## Data records
▽
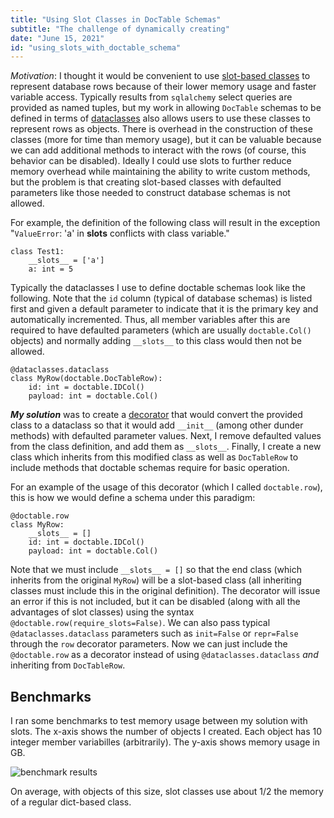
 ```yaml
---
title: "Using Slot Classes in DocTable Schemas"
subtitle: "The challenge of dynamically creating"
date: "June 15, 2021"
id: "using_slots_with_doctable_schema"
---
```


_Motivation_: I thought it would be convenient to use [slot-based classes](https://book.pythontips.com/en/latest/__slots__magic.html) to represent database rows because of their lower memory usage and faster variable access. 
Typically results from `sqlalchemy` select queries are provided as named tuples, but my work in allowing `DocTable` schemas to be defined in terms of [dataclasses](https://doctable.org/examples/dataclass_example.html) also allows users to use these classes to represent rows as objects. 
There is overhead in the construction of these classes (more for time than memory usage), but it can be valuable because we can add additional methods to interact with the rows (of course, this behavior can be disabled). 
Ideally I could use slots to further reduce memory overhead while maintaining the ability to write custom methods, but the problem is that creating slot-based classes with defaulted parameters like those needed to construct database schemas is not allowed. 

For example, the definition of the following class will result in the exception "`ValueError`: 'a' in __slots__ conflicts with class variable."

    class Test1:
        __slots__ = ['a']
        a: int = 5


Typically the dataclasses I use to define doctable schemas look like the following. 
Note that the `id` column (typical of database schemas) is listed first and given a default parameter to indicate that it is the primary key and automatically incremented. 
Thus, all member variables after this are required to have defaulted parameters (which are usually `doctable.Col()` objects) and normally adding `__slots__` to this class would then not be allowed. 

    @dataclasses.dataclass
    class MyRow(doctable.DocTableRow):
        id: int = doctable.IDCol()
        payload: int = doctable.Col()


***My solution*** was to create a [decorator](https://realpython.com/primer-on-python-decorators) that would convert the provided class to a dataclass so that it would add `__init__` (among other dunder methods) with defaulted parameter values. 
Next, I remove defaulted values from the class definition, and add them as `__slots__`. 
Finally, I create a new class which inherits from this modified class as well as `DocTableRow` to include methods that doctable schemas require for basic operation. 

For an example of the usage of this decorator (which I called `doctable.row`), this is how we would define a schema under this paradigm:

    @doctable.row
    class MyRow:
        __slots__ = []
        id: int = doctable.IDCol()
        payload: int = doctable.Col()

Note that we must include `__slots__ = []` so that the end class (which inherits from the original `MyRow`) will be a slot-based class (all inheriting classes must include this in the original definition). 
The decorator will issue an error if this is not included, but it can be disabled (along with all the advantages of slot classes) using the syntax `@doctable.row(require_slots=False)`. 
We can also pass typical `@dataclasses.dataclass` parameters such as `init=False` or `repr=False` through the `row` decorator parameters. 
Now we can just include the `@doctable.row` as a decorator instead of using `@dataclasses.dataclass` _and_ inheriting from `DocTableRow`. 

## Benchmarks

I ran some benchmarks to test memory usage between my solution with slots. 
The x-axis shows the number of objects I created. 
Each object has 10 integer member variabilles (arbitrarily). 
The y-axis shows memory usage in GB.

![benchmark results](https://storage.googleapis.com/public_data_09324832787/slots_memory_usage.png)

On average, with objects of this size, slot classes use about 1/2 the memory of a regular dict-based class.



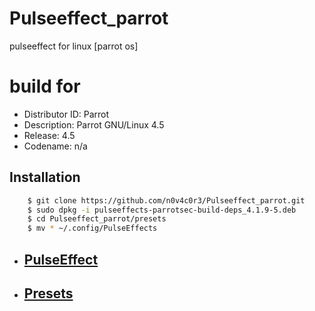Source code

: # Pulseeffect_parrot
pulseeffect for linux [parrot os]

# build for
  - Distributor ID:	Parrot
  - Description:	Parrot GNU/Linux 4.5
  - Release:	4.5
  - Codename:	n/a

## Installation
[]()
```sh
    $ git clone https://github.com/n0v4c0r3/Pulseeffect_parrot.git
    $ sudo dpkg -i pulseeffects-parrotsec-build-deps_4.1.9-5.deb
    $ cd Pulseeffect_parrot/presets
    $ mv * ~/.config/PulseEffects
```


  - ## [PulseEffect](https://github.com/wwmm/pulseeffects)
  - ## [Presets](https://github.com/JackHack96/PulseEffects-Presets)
△
## WHAT TO WORK ON
From the first line to the last, copy the records exactly and skip the pictures.

## REPLY TO THE TASK
 ```yaml
---
title: "Using Slot Classes in DocTable Schemas"
subtitle: "The challenge of dynamically creating"
date: "June 15, 2021"
id: "using_slots_with_doctable_schema"
---
```


_Motivation_: I thought it would be convenient to use [slot-based classes](https://book.pythontips.com/en/latest/__slots__magic.html) to represent database rows because of their lower memory usage and faster variable access. 
Typically results from `sqlalchemy` select queries are provided as named tuples, but my work in allowing `DocTable` schemas to be defined in terms of [dataclasses](https://doctable.org/examples/dataclass_example.html) also allows users to use these classes to represent rows as objects. 
There is overhead in the construction of these classes (more for time than memory usage), but it can be valuable because we can add additional methods to interact with the rows (of course, this behavior can be disabled). 
Ideally I could use slots to further reduce memory overhead while maintaining the ability to write custom methods, but the problem is that creating slot-based classes with defaulted parameters like those needed to construct database schemas is not allowed. 

For example, the definition of the following class will result in the exception "`ValueError`: 'a' in __slots__ conflicts with class variable."

    class Test1:
        __slots__ = ['a']
        a: int = 5


Typically the dataclasses I use to define doctable schemas look like the following. 
Note that the `id` column (typical of database schemas) is listed first and given a default parameter to indicate that it is the primary key and automatically incremented. 
Thus, all member variables after this are required to have defaulted parameters (which are usually `doctable.Col()` objects) and normally adding `__slots__` to this class would then not be allowed. 

    @dataclasses.dataclass
    class MyRow(doctable.DocTableRow):
        id: int = doctable.IDCol()
        payload: int = doctable.Col()


***My solution*** was to create a [decorator](https://realpython.com/primer-on-python-decorators) that would convert the provided class to a dataclass so that it would add `__init__` (among other dunder methods) with defaulted parameter values. 
Next, I remove defaulted values from the class definition, and add them as `__slots__`. 
Finally, I create a new class which inherits from this modified class as well as `DocTableRow` to include methods that doctable schemas require for basic operation. 

For an example of the usage of this decorator (which I called `doctable.row`), this is how we would define a schema under this paradigm:

    @doctable.row
    class MyRow:
        __slots__ = []
        id: int = doctable.IDCol()
        payload: int = doctable.Col()

Note that we must include `__slots__ = []` so that the end class (which inherits from the original `MyRow`) will be a slot-based class (all inheriting classes must include this in the original definition). 
The decorator will issue an error if this is not included, but it can be disabled (along with all the advantages of slot classes) using the syntax `@doctable.row(require_slots=False)`. 
We can also pass typical `@dataclasses.dataclass` parameters such as `init=False` or `repr=False` through the `row` decorator parameters. 
Now we can just include the `@doctable.row` as a decorator instead of using `@dataclasses.dataclass` _and_ inheriting from `DocTableRow`. 

## Benchmarks

I ran some benchmarks to test memory usage between my solution with slots. 
The x-axis shows the number of objects I created. 
Each object has 10 integer member variabilles (arbitrarily). 
The y-axis shows memory usage in GB.

![benchmark results](https://storage.googleapis.com/public_data_09324832787/slots_memory_usage.png)

On average, with objects of this size, slot classes use about 1/2 the memory of a regular dict-based class.



Source code

: # Pulseeffect_parrot
pulseeffect for linux [parrot os]

# build for
  - Distributor ID:	Parrot
  - Description:	Parrot GNU/Linux 4.5
  - Release:	4.5
  - Codename:	n/a

## Installation
[]()
```sh
    $ git clone https://github.com/n0v4c0r3/Pulseeffect_parrot.git
    $ sudo dpkg -i pulseeffects-parrotsec-build-deps_4.1.9-5.deb
    $ cd Pulseeffect_parrot/presets
    $ mv * ~/.config/PulseEffects
```


  - ## [PulseEffect](https://github.com/wwmm/pulseeffects)
  - ## [Presets](https://github.com/JackHack96/PulseEffects-Presets)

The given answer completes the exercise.